Look through the entries below and count every line in which "estas" appears; reply with the number only.

Supplied data START

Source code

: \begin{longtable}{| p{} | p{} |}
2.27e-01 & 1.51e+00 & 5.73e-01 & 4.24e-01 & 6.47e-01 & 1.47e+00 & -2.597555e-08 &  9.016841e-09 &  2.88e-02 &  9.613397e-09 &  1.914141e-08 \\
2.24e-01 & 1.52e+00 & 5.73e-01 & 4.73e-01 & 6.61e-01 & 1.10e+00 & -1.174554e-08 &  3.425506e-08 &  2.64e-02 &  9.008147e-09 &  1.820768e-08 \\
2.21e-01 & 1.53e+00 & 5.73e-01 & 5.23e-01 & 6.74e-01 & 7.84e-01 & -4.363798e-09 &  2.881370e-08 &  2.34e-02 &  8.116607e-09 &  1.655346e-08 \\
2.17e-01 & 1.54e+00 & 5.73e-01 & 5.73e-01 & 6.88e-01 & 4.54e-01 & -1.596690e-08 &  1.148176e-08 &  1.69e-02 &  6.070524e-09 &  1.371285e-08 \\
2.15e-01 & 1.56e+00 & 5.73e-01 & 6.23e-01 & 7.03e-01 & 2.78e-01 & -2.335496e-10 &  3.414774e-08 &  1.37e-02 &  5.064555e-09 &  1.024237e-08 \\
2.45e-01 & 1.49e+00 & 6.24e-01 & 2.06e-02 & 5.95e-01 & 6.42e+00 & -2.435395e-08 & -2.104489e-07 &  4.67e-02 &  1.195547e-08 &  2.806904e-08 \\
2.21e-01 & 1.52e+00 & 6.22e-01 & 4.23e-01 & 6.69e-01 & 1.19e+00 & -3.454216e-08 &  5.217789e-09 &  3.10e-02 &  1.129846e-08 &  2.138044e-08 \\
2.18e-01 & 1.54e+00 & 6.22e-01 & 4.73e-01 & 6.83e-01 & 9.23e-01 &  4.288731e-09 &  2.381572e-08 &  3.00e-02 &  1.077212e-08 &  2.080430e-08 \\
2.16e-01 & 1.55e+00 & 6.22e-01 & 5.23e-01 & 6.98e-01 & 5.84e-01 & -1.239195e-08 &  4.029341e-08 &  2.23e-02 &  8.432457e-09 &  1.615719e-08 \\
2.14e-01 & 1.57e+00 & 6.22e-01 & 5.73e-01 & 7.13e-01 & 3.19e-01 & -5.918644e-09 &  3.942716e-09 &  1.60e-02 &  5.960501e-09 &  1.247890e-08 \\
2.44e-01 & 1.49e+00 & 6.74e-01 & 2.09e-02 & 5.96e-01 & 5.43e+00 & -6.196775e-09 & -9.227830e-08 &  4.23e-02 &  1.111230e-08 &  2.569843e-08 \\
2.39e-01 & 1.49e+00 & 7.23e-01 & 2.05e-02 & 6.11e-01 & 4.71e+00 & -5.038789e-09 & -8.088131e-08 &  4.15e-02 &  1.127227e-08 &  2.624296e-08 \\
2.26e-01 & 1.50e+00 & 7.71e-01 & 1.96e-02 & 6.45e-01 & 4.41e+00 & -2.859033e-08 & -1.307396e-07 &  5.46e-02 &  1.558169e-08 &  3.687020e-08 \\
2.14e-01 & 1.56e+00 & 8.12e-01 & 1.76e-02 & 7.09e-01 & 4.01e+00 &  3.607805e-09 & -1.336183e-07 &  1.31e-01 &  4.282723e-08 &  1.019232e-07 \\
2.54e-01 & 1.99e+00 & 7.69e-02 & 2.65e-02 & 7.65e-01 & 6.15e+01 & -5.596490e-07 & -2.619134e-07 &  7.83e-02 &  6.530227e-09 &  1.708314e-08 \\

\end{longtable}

Supplied data END
Supplied data START

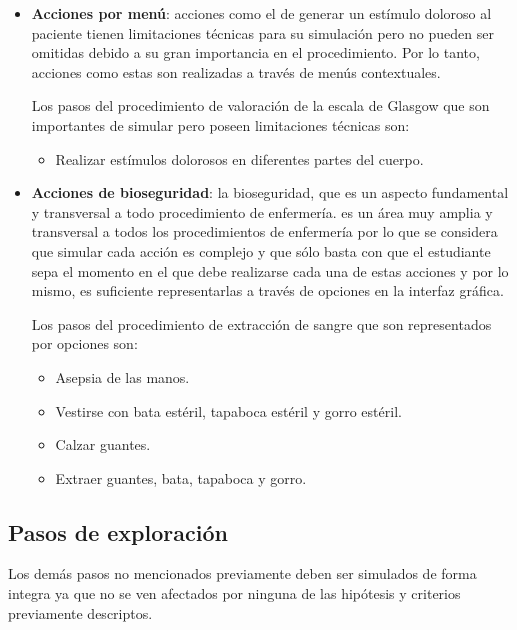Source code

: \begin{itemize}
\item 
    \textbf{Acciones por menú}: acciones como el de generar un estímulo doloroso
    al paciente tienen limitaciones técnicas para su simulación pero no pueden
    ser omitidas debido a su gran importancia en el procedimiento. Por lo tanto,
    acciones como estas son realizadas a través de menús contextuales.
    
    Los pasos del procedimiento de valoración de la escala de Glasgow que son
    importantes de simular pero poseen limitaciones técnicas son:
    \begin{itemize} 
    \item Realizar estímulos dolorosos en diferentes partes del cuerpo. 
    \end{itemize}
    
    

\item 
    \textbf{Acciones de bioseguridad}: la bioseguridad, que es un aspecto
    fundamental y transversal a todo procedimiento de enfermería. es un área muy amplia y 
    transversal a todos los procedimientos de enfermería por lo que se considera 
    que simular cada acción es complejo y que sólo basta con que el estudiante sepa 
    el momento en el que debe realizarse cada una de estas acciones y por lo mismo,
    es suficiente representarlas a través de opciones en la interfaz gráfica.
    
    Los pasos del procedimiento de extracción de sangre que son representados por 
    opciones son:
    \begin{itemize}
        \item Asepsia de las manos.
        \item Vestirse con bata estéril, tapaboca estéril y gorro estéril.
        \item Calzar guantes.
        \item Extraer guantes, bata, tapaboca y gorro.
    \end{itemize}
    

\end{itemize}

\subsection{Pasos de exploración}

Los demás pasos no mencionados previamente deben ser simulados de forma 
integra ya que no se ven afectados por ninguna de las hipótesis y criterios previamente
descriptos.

Supplied data END

[Solution for this problem]
2